- DVD cover
- Directed by: Alfred Vohrer
- Written by: Harald G. Petersson; Egon Eis; Gerhard F. Hummel [de];
- Based on: The India-Rubber Men by Edgar Wallace
- Produced by: Horst Wendlandt
- Starring: Joachim Fuchsberger
- Cinematography: Karl Löb
- Edited by: Carl Otto Bartning
- Music by: Martin Böttcher
- Production company: Rialto Film
- Distributed by: Constantin Film
- Release date: 28 September 1962;
- Running time: 92 minutes
- Country: West Germany
- Language: German

= The Inn on the River =

1962 West German crime film

The Inn on the River (Das Gasthaus an der Themse/ The Inn on the Thames) is a 1962 West German crime film directed by Alfred Vohrer and starring Joachim Fuchsberger, Eddi Arent and Klaus Kinski.

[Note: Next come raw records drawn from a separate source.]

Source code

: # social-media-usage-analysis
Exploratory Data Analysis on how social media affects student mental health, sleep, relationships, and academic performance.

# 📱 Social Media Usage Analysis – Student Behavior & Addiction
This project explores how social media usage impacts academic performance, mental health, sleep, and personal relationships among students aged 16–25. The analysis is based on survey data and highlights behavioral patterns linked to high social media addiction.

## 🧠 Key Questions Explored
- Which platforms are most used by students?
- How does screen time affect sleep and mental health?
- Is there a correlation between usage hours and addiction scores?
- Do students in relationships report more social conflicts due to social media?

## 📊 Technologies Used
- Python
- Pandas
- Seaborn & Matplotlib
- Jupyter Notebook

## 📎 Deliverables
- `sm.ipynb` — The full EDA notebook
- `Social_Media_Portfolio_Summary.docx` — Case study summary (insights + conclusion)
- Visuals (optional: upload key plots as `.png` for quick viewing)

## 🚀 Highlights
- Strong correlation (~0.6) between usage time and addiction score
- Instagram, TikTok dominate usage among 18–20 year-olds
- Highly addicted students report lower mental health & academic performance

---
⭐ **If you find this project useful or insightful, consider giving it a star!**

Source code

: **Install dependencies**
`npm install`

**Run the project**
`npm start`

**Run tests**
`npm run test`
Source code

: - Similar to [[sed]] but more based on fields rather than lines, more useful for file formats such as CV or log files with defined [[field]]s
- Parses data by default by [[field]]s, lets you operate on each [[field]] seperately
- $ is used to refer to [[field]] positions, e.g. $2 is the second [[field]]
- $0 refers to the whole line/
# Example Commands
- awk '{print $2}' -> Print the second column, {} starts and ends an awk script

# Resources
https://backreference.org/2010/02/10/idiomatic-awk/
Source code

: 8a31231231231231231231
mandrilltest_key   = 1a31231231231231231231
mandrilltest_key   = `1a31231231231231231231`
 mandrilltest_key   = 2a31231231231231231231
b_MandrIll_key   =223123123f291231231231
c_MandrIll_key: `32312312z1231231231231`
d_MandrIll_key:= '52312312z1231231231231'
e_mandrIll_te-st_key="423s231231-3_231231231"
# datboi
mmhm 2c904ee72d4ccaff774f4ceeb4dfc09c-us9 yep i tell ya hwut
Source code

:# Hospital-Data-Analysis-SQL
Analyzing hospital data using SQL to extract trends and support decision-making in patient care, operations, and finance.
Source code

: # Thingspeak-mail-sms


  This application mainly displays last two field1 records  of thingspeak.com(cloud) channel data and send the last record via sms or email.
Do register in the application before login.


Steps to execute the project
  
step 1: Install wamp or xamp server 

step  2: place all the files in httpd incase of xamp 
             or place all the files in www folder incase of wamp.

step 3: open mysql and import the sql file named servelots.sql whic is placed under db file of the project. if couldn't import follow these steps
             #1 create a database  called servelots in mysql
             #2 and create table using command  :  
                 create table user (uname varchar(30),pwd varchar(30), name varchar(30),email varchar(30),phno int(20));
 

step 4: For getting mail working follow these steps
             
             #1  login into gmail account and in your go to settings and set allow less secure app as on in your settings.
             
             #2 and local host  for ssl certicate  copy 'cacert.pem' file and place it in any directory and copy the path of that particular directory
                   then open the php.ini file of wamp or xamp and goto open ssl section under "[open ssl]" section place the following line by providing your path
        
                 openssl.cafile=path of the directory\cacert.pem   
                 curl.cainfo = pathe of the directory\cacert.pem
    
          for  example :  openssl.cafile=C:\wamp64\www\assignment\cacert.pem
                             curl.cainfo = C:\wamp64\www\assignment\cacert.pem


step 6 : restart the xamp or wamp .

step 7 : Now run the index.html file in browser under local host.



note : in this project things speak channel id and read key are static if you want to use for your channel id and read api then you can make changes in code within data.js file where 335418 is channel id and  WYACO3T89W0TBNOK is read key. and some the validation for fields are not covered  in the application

It is part of a series of films based on the novels of Edgar Wallace, produced in West Germany in the 1950s and 1960s.

==Cast==
- Joachim Fuchsberger as Inspector Wade
- Brigitte Grothum as Leila Smith
- Elisabeth Flickenschildt as Nelly Oaks
- Klaus Kinski as Gregor Gubanow
- Eddi Arent as Barnaby
- Richard Münch as Dr. Collins
- Jan Hendriks as Roger Lane
- Heinz Engelmann as Mr. Broen
- Siegfried Schürenberg as Sir John
- Hela Gruel as Anna Smith
- Hans Paetsch as Solicitor
- Rudolf Fenner as Big Willy

==Production==
It was shot at the Wandsbek Studios in Hamburg. The film's sets were designed by the art directors Mathias Matthies and Ellen Schmidt. As with other early entries in the series it was made in black and white.

The script was based on Edgar Wallace's 1929 novel The India-Rubber Men. Cinematography took place at Hamburg from 6 June to 11 July 1962.

==Reception==
The FSK gave the film a rating of "16 and older" and found it not appropriate for screenings on public holidays.